* EXERCISE
Down to the last line, print the data that follows exactly, without its pictures.

* INPUT
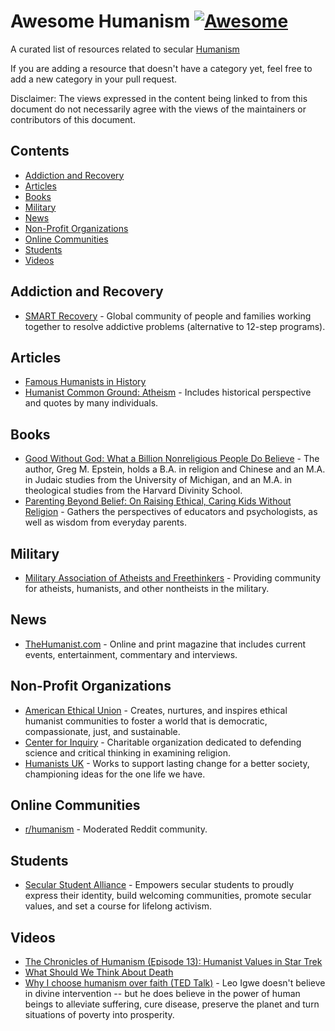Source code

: # Awesome Humanism [![Awesome](https://awesome.re/badge.svg)](https://awesome.re)

A curated list of resources related to secular
[Humanism](https://www.bbc.co.uk/religion/religions/atheism/types/humanism.shtml)

If you are adding a resource that doesn't have a category yet, feel
free to add a new category in your pull request.

Disclaimer: The views expressed in the content being linked to from
this document do not necessarily agree with the views of the
maintainers or contributors of this document.

## Contents

- [Addiction and Recovery](#addiction-and-recovery)
- [Articles](#articles)
- [Books](#books)
- [Military](#military)
- [News](#news)
- [Non-Profit Organizations](#non-profit-organizations)
- [Online Communities](#online-communities)
- [Students](#students)
- [Videos](#videos)

## Addiction and Recovery

- [SMART Recovery](https://www.smartrecovery.org/) - Global community of people and families working together to resolve addictive problems (alternative to 12-step programs).

## Articles

- [Famous Humanists in History](https://americanhumanist.org/what-is-humanism/famous-humanists-in-history/)
- [Humanist Common Ground: Atheism](https://americanhumanist.org/paths/atheism/) - Includes historical perspective and quotes by many individuals.

## Books

- [Good Without God: What a Billion Nonreligious People Do Believe](https://www.google.com/books/edition/Good_Without_God/lizAK72dCUMC) - The author, Greg M. Epstein, holds a B.A. in religion and Chinese and an M.A. in Judaic studies from the University of Michigan, and an M.A. in theological studies from the Harvard Divinity School.
- [Parenting Beyond Belief: On Raising Ethical, Caring Kids Without Religion](https://www.google.com/books/edition/Parenting_Beyond_Belief/4v3nDAAAQBAJ) - Gathers the perspectives of educators and psychologists, as well as wisdom from everyday parents.

## Military

- [Military Association of Atheists and Freethinkers](https://militaryatheists.org/) -  Providing community for atheists, humanists, and other nontheists in the military.

## News

- [TheHumanist.com](https://thehumanist.com/) - Online and print magazine that includes current events, entertainment, commentary and interviews.

## Non-Profit Organizations
- [American Ethical Union](https://aeu.org/) - Creates, nurtures, and inspires ethical humanist communities to foster a world that is democratic, compassionate, just, and sustainable.
- [Center for Inquiry](https://centerforinquiry.org/) - Charitable organization dedicated to defending science and critical thinking in examining religion.
- [Humanists UK](https://humanists.uk/) - Works to support lasting change for a better society, championing ideas for the one life we have.

## Online Communities

- [r/humanism](https://www.reddit.com/r/humanism/) - Moderated Reddit community.

## Students

- [Secular Student Alliance](https://secularstudents.org/) - Empowers secular students to proudly express their identity, build welcoming communities, promote secular values, and set a course for lifelong activism.

## Videos

- [The Chronicles of Humanism (Episode 13): Humanist Values in Star Trek](https://www.youtube.com/watch?v=oWvmYwTcjkg)
- [What Should We Think About Death](https://www.youtube.com/watch?v=-ewpKqk-GDs)
- [Why I choose humanism over faith (TED Talk)](https://www.youtube.com/watch?v=r9Zz4hYuGdw) - Leo Igwe doesn't believe in divine intervention -- but he does believe in the power of human beings to alleviate suffering, cure disease, preserve the planet and turn situations of poverty into prosperity.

* TASK RESULT
Source code

: # Awesome Humanism [![Awesome](https://awesome.re/badge.svg)](https://awesome.re)

A curated list of resources related to secular
[Humanism](https://www.bbc.co.uk/religion/religions/atheism/types/humanism.shtml)

If you are adding a resource that doesn't have a category yet, feel
free to add a new category in your pull request.

Disclaimer: The views expressed in the content being linked to from
this document do not necessarily agree with the views of the
maintainers or contributors of this document.

## Contents

- [Addiction and Recovery](#addiction-and-recovery)
- [Articles](#articles)
- [Books](#books)
- [Military](#military)
- [News](#news)
- [Non-Profit Organizations](#non-profit-organizations)
- [Online Communities](#online-communities)
- [Students](#students)
- [Videos](#videos)

## Addiction and Recovery

- [SMART Recovery](https://www.smartrecovery.org/) - Global community of people and families working together to resolve addictive problems (alternative to 12-step programs).

## Articles

- [Famous Humanists in History](https://americanhumanist.org/what-is-humanism/famous-humanists-in-history/)
- [Humanist Common Ground: Atheism](https://americanhumanist.org/paths/atheism/) - Includes historical perspective and quotes by many individuals.

## Books

- [Good Without God: What a Billion Nonreligious People Do Believe](https://www.google.com/books/edition/Good_Without_God/lizAK72dCUMC) - The author, Greg M. Epstein, holds a B.A. in religion and Chinese and an M.A. in Judaic studies from the University of Michigan, and an M.A. in theological studies from the Harvard Divinity School.
- [Parenting Beyond Belief: On Raising Ethical, Caring Kids Without Religion](https://www.google.com/books/edition/Parenting_Beyond_Belief/4v3nDAAAQBAJ) - Gathers the perspectives of educators and psychologists, as well as wisdom from everyday parents.

## Military

- [Military Association of Atheists and Freethinkers](https://militaryatheists.org/) -  Providing community for atheists, humanists, and other nontheists in the military.

## News

- [TheHumanist.com](https://thehumanist.com/) - Online and print magazine that includes current events, entertainment, commentary and interviews.

## Non-Profit Organizations
- [American Ethical Union](https://aeu.org/) - Creates, nurtures, and inspires ethical humanist communities to foster a world that is democratic, compassionate, just, and sustainable.
- [Center for Inquiry](https://centerforinquiry.org/) - Charitable organization dedicated to defending science and critical thinking in examining religion.
- [Humanists UK](https://humanists.uk/) - Works to support lasting change for a better society, championing ideas for the one life we have.

## Online Communities

- [r/humanism](https://www.reddit.com/r/humanism/) - Moderated Reddit community.

## Students

- [Secular Student Alliance](https://secularstudents.org/) - Empowers secular students to proudly express their identity, build welcoming communities, promote secular values, and set a course for lifelong activism.

## Videos

- [The Chronicles of Humanism (Episode 13): Humanist Values in Star Trek](https://www.youtube.com/watch?v=oWvmYwTcjkg)
- [What Should We Think About Death](https://www.youtube.com/watch?v=-ewpKqk-GDs)
- [Why I choose humanism over faith (TED Talk)](https://www.youtube.com/watch?v=r9Zz4hYuGdw) - Leo Igwe doesn't believe in divine intervention -- but he does believe in the power of human beings to alleviate suffering, cure disease, preserve the planet and turn situations of poverty into prosperity.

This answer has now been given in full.